— RECORDS FOR THE TASK —
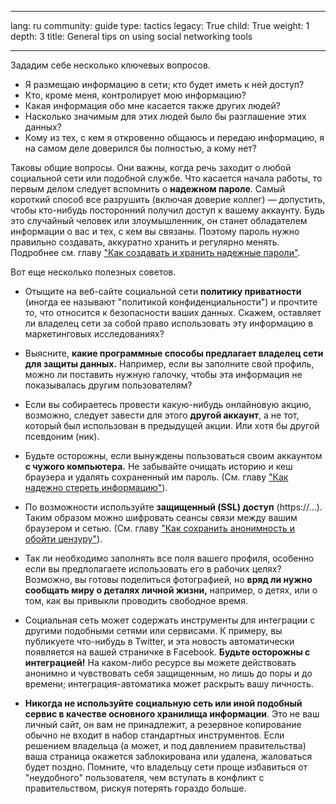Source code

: 

---

lang: ru
community: guide
type: tactics
legacy: True
child: True
weight: 1
depth: 3
title: General tips on using social networking tools

---

Зададим себе несколько ключевых вопросов.

- Я размещаю информацию в сети; кто будет иметь к ней доступ?
- Кто, кроме меня, контролирует мою информацию?
- Какая информация обо мне касается также других людей?
- Насколько значимым для этих людей было бы разглашение этих данных?
- Кому из тех, с кем я откровенно общаюсь и передаю информацию, я на самом деле доверился бы полностью, а кому нет?

Таковы общие вопросы. Они важны, когда речь заходит о любой социальной сети или подобной службе. Что касается начала работы, то первым делом следует вспомнить о **надежном пароле**. Самый короткий способ все разрушить (включая доверие коллег) — допустить, чтобы кто-нибудь посторонний получил доступ к вашему аккаунту. Будь это случайный человек или злоумышленник, он станет обладателем информации о вас и тех, с кем вы связаны. Поэтому пароль нужно правильно создавать, аккуратно хранить и регулярно менять. Подробнее см. главу ["Как создавать и хранить надежные пароли"](/ru/chapter-3).

Вот еще несколько полезных советов.

- Отыщите на веб-сайте социальной сети **политику приватности** (иногда ее называют "политикой конфиденциальности") и прочтите то, что относится к безопасности ваших данных. Скажем, оставляет ли владелец сети за собой право использовать эту информацию в маркетинговых исследованиях?

- Выясните, **какие программные способы предлагает владелец сети для защиты данных.** Например, если вы заполните свой профиль, можно ли поставить нужную галочку, чтобы эта информация не показывалась другим пользователям?

- Если вы собираетесь провести какую-нибудь онлайновую акцию, возможно, следует завести для этого **другой аккаунт**, а не тот, который был использован в предыдущей акции. Или хотя бы другой псевдоним (ник).

- Будьте осторожны, если вынуждены пользоваться своим аккаунтом **с чужого компьютера.** Не забывайте очищать историю и кеш браузера и удалять сохраненный им пароль. (См. главу ["Как надежно стереть информацию"](/ru/chapter-6)).

- По возможности используйте **защищенный (SSL) доступ** (https://...). Таким образом можно шифровать сеансы связи между вашим браузером и сетью. (См. главу ["Как сохранить анонимность и обойти цензуру"](/ru/chapter-8)).

- Так ли необходимо заполнять все поля вашего профиля, особенно если вы предполагаете использовать его в рабочих целях? Возможно, вы готовы поделиться фотографией, но **вряд ли нужно сообщать миру о деталях личной жизни,** например, о детях, или о том, как вы привыкли проводить свободное время. 

- Социальная сеть может содержать инструменты для интеграции с другими подобными сетями или сервисами. К примеру, вы публикуете что-нибудь в Twitter, и эта новость автоматически появляется на вашей страничке в Facebook. **Будьте осторожны с интеграцией!** На каком-либо ресурсе вы можете действовать анонимно и чувствовать себя защищенным, но лишь до поры и до времени; интеграция-автоматика может раскрыть вашу личность.

- **Никогда не используйте социальную сеть или иной подобный сервис в качестве основного хранилища информации**. Это не ваш личный сайт, он вам не принадлежит, а резервное копирование обычно не входит в набор стандартных инструментов. Если решением владельца (а может, и под давлением правительства) ваша страница окажется заблокирована или удалена, жаловаться будет поздно. Помните, что владельцу сети проще избавиться от "неудобного" пользователя, чем вступать в конфликт с правительством, рискуя потерять гораздо больше.


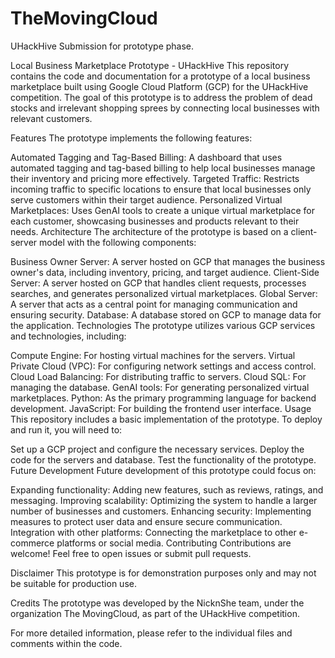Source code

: # TheMovingCloud
UHackHive Submission for prototype phase.

Local Business Marketplace Prototype - UHackHive
This repository contains the code and documentation for a prototype of a local business marketplace built using Google Cloud Platform (GCP) for the UHackHive competition. The goal of this prototype is to address the problem of dead stocks and irrelevant shopping sprees by connecting local businesses with relevant customers.

Features
The prototype implements the following features:

Automated Tagging and Tag-Based Billing: A dashboard that uses automated tagging and tag-based billing to help local businesses manage their inventory and pricing more effectively.
Targeted Traffic: Restricts incoming traffic to specific locations to ensure that local businesses only serve customers within their target audience.
Personalized Virtual Marketplaces: Uses GenAI tools to create a unique virtual marketplace for each customer, showcasing businesses and products relevant to their needs.
Architecture
The architecture of the prototype is based on a client-server model with the following components:

Business Owner Server: A server hosted on GCP that manages the business owner's data, including inventory, pricing, and target audience.
Client-Side Server: A server hosted on GCP that handles client requests, processes searches, and generates personalized virtual marketplaces.
Global Server: A server that acts as a central point for managing communication and ensuring security.
Database: A database stored on GCP to manage data for the application.
Technologies
The prototype utilizes various GCP services and technologies, including:

Compute Engine: For hosting virtual machines for the servers.
Virtual Private Cloud (VPC): For configuring network settings and access control.
Cloud Load Balancing: For distributing traffic to servers.
Cloud SQL: For managing the database.
GenAI tools: For generating personalized virtual marketplaces.
Python: As the primary programming language for backend development.
JavaScript: For building the frontend user interface.
Usage
This repository includes a basic implementation of the prototype. To deploy and run it, you will need to:

Set up a GCP project and configure the necessary services.
Deploy the code for the servers and database.
Test the functionality of the prototype.
Future Development
Future development of this prototype could focus on:

Expanding functionality: Adding new features, such as reviews, ratings, and messaging.
Improving scalability: Optimizing the system to handle a larger number of businesses and customers.
Enhancing security: Implementing measures to protect user data and ensure secure communication.
Integration with other platforms: Connecting the marketplace to other e-commerce platforms or social media.
Contributing
Contributions are welcome! Feel free to open issues or submit pull requests.

Disclaimer
This prototype is for demonstration purposes only and may not be suitable for production use.

Credits
The prototype was developed by the NicknShe team, under the organization The MovingCloud, as part of the UHackHive competition.

For more detailed information, please refer to the individual files and comments within the code.
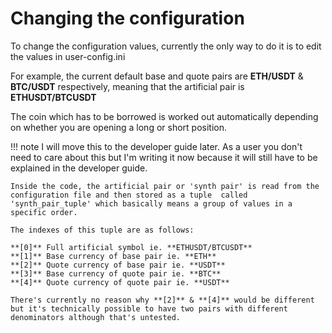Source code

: # Changing the configuration

To change the configuration values, currently the only way to do it is to edit the values in user-config.ini

For example, the current default base and quote pairs are **ETH/USDT** & **BTC/USDT** respectively, meaning that the artificial pair is **ETHUSDT/BTCUSDT**

The coin which has to be borrowed is worked out automatically depending on whether you are opening a long or short position. 

!!! note 
    I will move this to the developer guide later. As a user you don't need to care about this but I'm writing it now because it will still have to be explained in the developer guide.
    
    Inside the code, the artificial pair or 'synth pair' is read from the configuration file and then stored as a tuple  called 'synth_pair_tuple' which basically means a group of values in a specific order. 

    The indexes of this tuple are as follows:

    **[0]** Full artificial symbol ie. **ETHUSDT/BTCUSDT**
    **[1]** Base currency of base pair ie. **ETH**
    **[2]** Quote currency of base pair ie. **USDT**
    **[3]** Base currency of quote pair ie. **BTC**
    **[4]** Quote currency of quote pair ie. **USDT**

    There's currently no reason why **[2]** & **[4]** would be different but it's technically possible to have two pairs with different denominators although that's untested.  
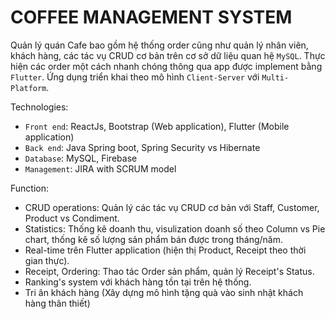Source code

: # COFFEE MANAGEMENT SYSTEM
Quản lý quán Cafe bao gồm hệ thống order cũng như quản lý nhân viên, khách hàng, các tác vụ CRUD cơ bản trên cơ sở dữ liệu quan hệ `MySQL`. Thực hiện các order một cách nhanh chóng thông qua app được implement bằng `Flutter`. Ứng dụng triển khai theo mô hình `Client-Server` với `Multi-Platform`.

Technologies: 
- `Front end`: ReactJs, Bootstrap (Web application), Flutter (Mobile application)
- `Back end`: Java Spring boot, Spring Security vs Hibernate
- `Database`: MySQL, Firebase
- `Management`: JIRA with SCRUM model

Function:
- CRUD operations: Quản lý các tác vụ CRUD cơ bản với Staff, Customer, Product vs Condiment.
- Statistics: Thống kê doanh thu, visulization doanh số theo Column vs Pie chart, thống kê số lượng sản phẩm bán được trong tháng/năm.
- Real-time trên Flutter application (hiện thị Product, Receipt theo thời gian thực).
- Receipt, Ordering: Thao tác Order sản phẩm, quản lý Receipt's Status.
- Ranking's system với khách hàng tồn tại trên hệ thống.
- Tri ân khách hàng (Xây dựng mô hình tặng quà vào sinh nhật khách hàng thân thiết)
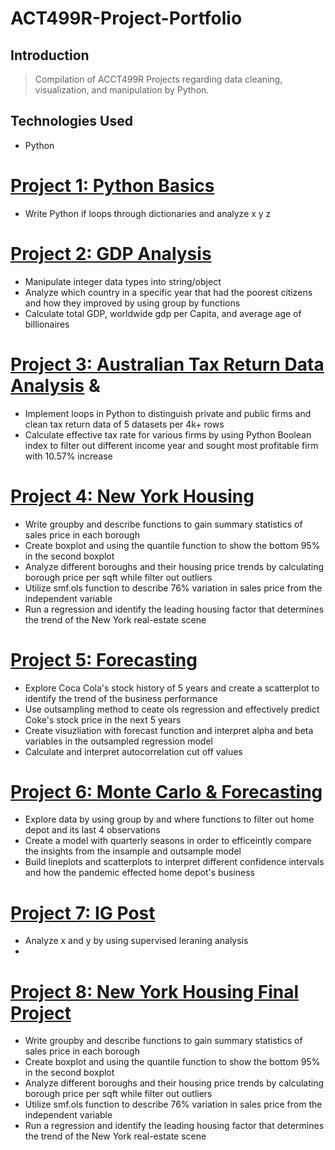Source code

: # ACT499R-Project-Portfolio
## Introduction
> Compilation of ACCT499R Projects regarding data cleaning, visualization, and manipulation by Python.


## Technologies Used
>  
* Python


# [Project 1: Python Basics](https://github.com/dakyungsilvialee/ACT499R-Project-Portfolio/blob/master/Python%20Basics.py)
* Write Python if loops through dictionaries and analyze x y z


# [Project 2: GDP Analysis](https://github.com/dakyungsilvialee/ACT499R-Project-Portfolio/blob/master/GDP%20Analysis.py)
* Manipulate integer data types into string/object 
* Analyze which country in a specific year that had the poorest citizens and how they improved by using group by functions
* Calculate total GDP, worldwide gdp per Capita, and average age of billionaires 


# [Project 3: Australian Tax Return Data Analysis](https://github.com/dakyungsilvialee/ACT499R-Project-Portfolio/blob/master/analyzing_australian_tax_return_data_part_i__2022.py) & [](https://github.com/dakyungsilvialee/ACT499R-Project-Portfolio/blob/master/analyzing_australian_tax_return_data_part_ii__2022.py)
* Implement loops in Python to distinguish private and public firms and clean tax return data of 5 datasets per 4k+ rows
* Calculate effective tax rate for various firms by using Python Boolean index to filter out different income year and sought
most profitable firm with 10.57% increase


# [Project 4: New York Housing](https://github.com/dakyungsilvialee/Analysis-of-Disney-Movies)
* Write groupby and describe functions to gain summary statistics of sales price in each borough
* Create boxplot and using the quantile function to show the bottom 95% in the second boxplot
* Analyze different boroughs and their housing price trends by calculating borough price per sqft while filter out outliers
* Utilize smf.ols function to describe 76% variation in sales price from the independent variable
* Run a regression and identify the leading housing factor that determines the trend of the New York real-estate scene


# [Project 5: Forecasting](https://github.com/dakyungsilvialee/Analysis-of-Disney-Movies)
* Explore Coca Cola's stock history of 5 years and create a scatterplot to identify the trend of the business performance
* Use outsampling method to ceate ols regression and effectively predict Coke's stock price in the next 5 years
* Create visuzliation with forecast function and interpret alpha and beta variables in the outsampled regression model
* Calculate and interpret autocorrelation cut off values


# [Project 6: Monte Carlo & Forecasting](https://github.com/dakyungsilvialee/Analysis-of-Disney-Movies)
* Explore data by using group by and where functions to filter out home depot and its last 4 observations
* Create a model with quarterly seasons in order to efficeintly compare the insights from the insample and outsample model
* Build lineplots and scatterplots to interpret different confidence intervals and how the pandemic effected home depot's business 


# [Project 7: IG Post](https://github.com/dakyungsilvialee/Analysis-of-Disney-Movies)
* Analyze x and y by using supervised leraning analysis 
* 


# [Project 8: New York Housing Final Project](https://github.com/dakyungsilvialee/Analysis-of-Disney-Movies)
* Write groupby and describe functions to gain summary statistics of sales price in each borough
* Create boxplot and using the quantile function to show the bottom 95% in the second boxplot
* Analyze different boroughs and their housing price trends by calculating borough price per sqft while filter out outliers
* Utilize smf.ols function to describe 76% variation in sales price from the independent variable
* Run a regression and identify the leading housing factor that determines the trend of the New York real-estate scene
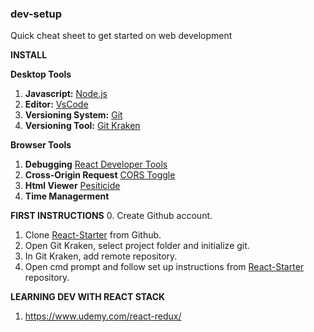 ### dev-setup
Quick cheat sheet to get started on web development

**INSTALL**

**Desktop Tools**
1. **Javascript:** [Node.js](https://nodejs.org/en/)
2. **Editor:** [VsCode](https://code.visualstudio.com/)
3. **Versioning System:** [Git](https://git-scm.com/downloads)
4. **Versioning Tool:** [Git Kraken](https://www.gitkraken.com/)

**Browser Tools**
1. **Debugging** [React Developer Tools]()
2. **Cross-Origin Request** [CORS Toggle]() 
3. **Html Viewer** [Pesiticide]() 
4. **Time Managerment** []()

**FIRST INSTRUCTIONS**
0. Create Github account.
1. Clone [React-Starter](https://github.com/AndrewRedican/React-Starter) from Github.
2. Open Git Kraken, select project folder and initialize git.
3. In Git Kraken, add remote repository.
4. Open cmd prompt and follow set up instructions from [React-Starter](https://github.com/AndrewRedican/React-Starter) repository.

**LEARNING DEV WITH REACT STACK**
1. https://www.udemy.com/react-redux/
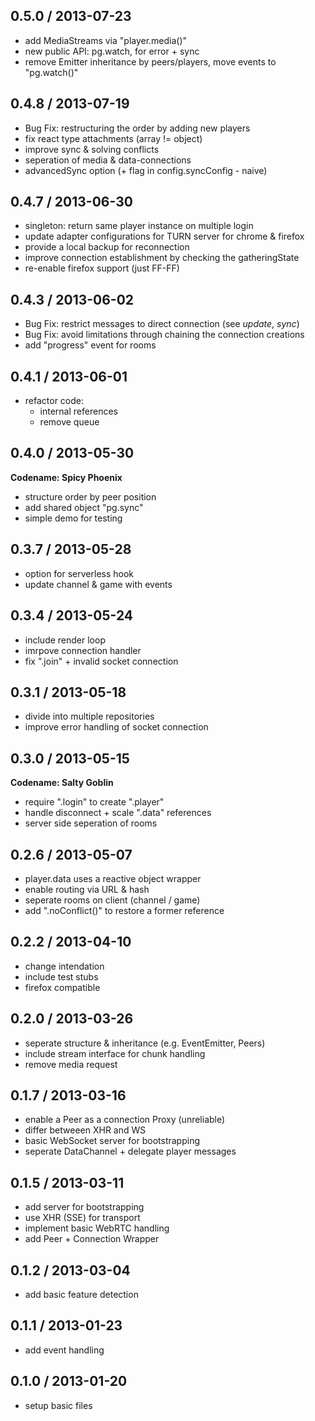 ## 0.5.0 / 2013-07-23

* add MediaStreams via "player.media()"
* new public API: pg.watch, for error + sync
* remove Emitter inheritance by peers/players,
  move events to "pg.watch()"


## 0.4.8 / 2013-07-19

* Bug Fix: restructuring the order by adding new players
* fix react type attachments (array != object)
* improve sync & solving conflicts
* seperation of media & data-connections
* advancedSync option (+ flag in config.syncConfig - naive)


## 0.4.7 / 2013-06-30

* singleton: return same player instance on multiple login
* update adapter configurations for TURN server for chrome & firefox
* provide a local backup for reconnection
* improve connection establishment by checking the gatheringState
* re-enable firefox support (just FF-FF)


## 0.4.3 / 2013-06-02

* Bug Fix: restrict messages to direct connection (see _update_, _sync_)
* Bug Fix: avoid limitations through chaining the connection creations
* add "progress" event for rooms


## 0.4.1 / 2013-06-01

* refactor code:
  - internal references
  - remove queue


## 0.4.0 / 2013-05-30

__Codename: Spicy Phoenix__

* structure order by peer position
* add shared object "pg.sync"
* simple demo for testing


## 0.3.7 / 2013-05-28

* option for serverless hook
* update channel & game with events


## 0.3.4 / 2013-05-24

* include render loop
* imrpove connection handler
* fix ".join" + invalid socket connection


## 0.3.1 / 2013-05-18

* divide into multiple repositories
* improve error handling of socket connection


## 0.3.0 / 2013-05-15

__Codename: Salty Goblin__

* require ".login" to create ".player"
* handle disconnect + scale ".data" references
* server side seperation of rooms


## 0.2.6 / 2013-05-07

* player.data uses a reactive object wrapper
* enable routing via URL & hash
* seperate rooms on client (channel / game)
* add ".noConflict()" to restore a former reference


## 0.2.2 / 2013-04-10

* change intendation
* include test stubs
* firefox compatible


## 0.2.0 / 2013-03-26

* seperate structure & inheritance (e.g. EventEmitter, Peers)
* include stream interface for chunk handling
* remove media request


## 0.1.7 / 2013-03-16

* enable a Peer as a connection Proxy (unreliable)
* differ betweeen XHR and WS
* basic WebSocket server for bootstrapping
* seperate DataChannel + delegate player messages


## 0.1.5 / 2013-03-11

* add server for bootstrapping
* use XHR (SSE) for transport
* implement basic WebRTC handling
* add Peer + Connection Wrapper


## 0.1.2 / 2013-03-04

* add basic feature detection


## 0.1.1 / 2013-01-23

* add event handling


## 0.1.0 / 2013-01-20

* setup basic files
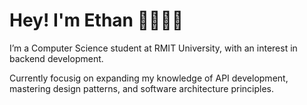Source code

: # Hey! I'm Ethan 👋👨🏻‍💻

I’m a Computer Science student at RMIT University, with an interest in backend development.

Currently focusig on expanding my knowledge of API development, mastering design patterns, and software architecture principles.
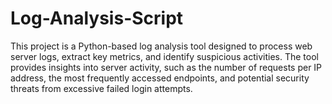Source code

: # Log-Analysis-Script
This project is a Python-based log analysis tool designed to process web server logs, extract key metrics, and identify suspicious activities. The tool provides insights into server activity, such as the number of requests per IP address, the most frequently accessed endpoints, and potential security threats from excessive failed login attempts.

— PROBLEM —
Please transcribe exactly the lines from the start of the records through the line containing "- Выясните, **какие", leaving the pictures out.

— ANSWER SECTION —
Source code

: 

---

lang: ru
community: guide
type: tactics
legacy: True
child: True
weight: 1
depth: 3
title: General tips on using social networking tools

---

Зададим себе несколько ключевых вопросов.

- Я размещаю информацию в сети; кто будет иметь к ней доступ?
- Кто, кроме меня, контролирует мою информацию?
- Какая информация обо мне касается также других людей?
- Насколько значимым для этих людей было бы разглашение этих данных?
- Кому из тех, с кем я откровенно общаюсь и передаю информацию, я на самом деле доверился бы полностью, а кому нет?

Таковы общие вопросы. Они важны, когда речь заходит о любой социальной сети или подобной службе. Что касается начала работы, то первым делом следует вспомнить о **надежном пароле**. Самый короткий способ все разрушить (включая доверие коллег) — допустить, чтобы кто-нибудь посторонний получил доступ к вашему аккаунту. Будь это случайный человек или злоумышленник, он станет обладателем информации о вас и тех, с кем вы связаны. Поэтому пароль нужно правильно создавать, аккуратно хранить и регулярно менять. Подробнее см. главу ["Как создавать и хранить надежные пароли"](/ru/chapter-3).

Вот еще несколько полезных советов.

- Отыщите на веб-сайте социальной сети **политику приватности** (иногда ее называют "политикой конфиденциальности") и прочтите то, что относится к безопасности ваших данных. Скажем, оставляет ли владелец сети за собой право использовать эту информацию в маркетинговых исследованиях?

- Выясните, **какие программные способы предлагает владелец сети для защиты данных.** Например, если вы заполните свой профиль, можно ли поставить нужную галочку, чтобы эта информация не показывалась другим пользователям?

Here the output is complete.